About this task
Restate word for word the lines in the listing below, starting at the line containing "promoter locations, etc." and ending at the line containing "identification of the", both included; leave out the rest.

········

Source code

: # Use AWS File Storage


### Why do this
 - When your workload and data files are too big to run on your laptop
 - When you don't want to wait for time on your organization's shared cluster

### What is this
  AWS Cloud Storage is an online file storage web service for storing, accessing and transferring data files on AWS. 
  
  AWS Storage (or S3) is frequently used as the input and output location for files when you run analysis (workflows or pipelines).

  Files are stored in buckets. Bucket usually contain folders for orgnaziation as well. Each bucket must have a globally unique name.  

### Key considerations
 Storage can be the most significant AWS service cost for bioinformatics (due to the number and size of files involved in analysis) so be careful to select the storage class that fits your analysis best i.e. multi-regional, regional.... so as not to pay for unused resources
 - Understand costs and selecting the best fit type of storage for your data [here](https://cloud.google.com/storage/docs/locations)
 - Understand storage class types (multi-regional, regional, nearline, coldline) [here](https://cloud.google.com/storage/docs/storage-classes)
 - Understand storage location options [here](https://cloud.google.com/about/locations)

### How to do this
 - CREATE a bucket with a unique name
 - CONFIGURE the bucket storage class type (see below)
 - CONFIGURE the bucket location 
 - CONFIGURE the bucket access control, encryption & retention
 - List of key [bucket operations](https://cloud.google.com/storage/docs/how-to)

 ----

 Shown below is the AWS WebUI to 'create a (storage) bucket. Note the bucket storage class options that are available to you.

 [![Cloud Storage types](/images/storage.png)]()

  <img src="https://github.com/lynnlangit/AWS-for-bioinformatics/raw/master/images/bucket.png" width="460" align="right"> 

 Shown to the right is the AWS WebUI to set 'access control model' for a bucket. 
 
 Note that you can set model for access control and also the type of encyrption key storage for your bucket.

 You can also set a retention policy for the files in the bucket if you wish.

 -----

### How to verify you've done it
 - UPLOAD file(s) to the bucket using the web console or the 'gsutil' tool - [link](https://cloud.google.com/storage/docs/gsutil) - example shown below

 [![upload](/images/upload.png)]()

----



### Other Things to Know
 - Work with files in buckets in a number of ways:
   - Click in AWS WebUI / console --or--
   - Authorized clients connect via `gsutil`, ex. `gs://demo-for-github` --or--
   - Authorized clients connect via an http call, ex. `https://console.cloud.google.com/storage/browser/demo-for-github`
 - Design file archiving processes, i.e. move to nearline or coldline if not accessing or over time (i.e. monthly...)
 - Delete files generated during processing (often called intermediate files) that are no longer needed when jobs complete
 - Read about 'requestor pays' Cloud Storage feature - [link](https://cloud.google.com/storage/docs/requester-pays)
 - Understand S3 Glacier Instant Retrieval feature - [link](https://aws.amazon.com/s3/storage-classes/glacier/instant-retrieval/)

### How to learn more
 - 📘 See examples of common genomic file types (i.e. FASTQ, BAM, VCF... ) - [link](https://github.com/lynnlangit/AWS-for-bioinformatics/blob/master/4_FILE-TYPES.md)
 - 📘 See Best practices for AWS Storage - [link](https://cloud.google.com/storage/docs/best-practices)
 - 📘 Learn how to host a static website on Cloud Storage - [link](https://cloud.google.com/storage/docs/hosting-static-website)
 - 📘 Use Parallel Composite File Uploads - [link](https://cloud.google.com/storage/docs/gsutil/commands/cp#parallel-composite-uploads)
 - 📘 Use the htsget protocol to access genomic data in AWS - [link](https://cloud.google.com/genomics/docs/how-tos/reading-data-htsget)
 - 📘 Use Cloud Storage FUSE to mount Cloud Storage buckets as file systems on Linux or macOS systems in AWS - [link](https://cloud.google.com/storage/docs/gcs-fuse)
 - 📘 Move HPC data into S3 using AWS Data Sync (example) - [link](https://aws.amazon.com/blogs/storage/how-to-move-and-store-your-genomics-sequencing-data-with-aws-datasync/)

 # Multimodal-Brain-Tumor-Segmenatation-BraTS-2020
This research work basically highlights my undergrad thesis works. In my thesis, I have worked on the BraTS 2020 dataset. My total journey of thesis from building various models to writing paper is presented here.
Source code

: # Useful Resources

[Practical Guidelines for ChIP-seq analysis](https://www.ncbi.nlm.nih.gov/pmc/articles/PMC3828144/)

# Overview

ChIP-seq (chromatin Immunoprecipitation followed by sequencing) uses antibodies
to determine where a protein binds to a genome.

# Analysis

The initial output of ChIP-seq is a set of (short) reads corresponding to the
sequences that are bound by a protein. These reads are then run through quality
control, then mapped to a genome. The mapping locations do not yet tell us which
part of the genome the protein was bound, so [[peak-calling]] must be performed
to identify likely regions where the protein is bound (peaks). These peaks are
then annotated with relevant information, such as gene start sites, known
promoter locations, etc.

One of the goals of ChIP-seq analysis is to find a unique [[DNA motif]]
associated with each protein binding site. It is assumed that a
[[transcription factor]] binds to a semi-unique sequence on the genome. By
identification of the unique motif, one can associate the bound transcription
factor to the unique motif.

········

Answer to this exercise
promoter locations, etc.

One of the goals of ChIP-seq analysis is to find a unique [[DNA motif]]
associated with each protein binding site. It is assumed that a
[[transcription factor]] binds to a semi-unique sequence on the genome. By
identification of the unique motif, one can associate the bound transcription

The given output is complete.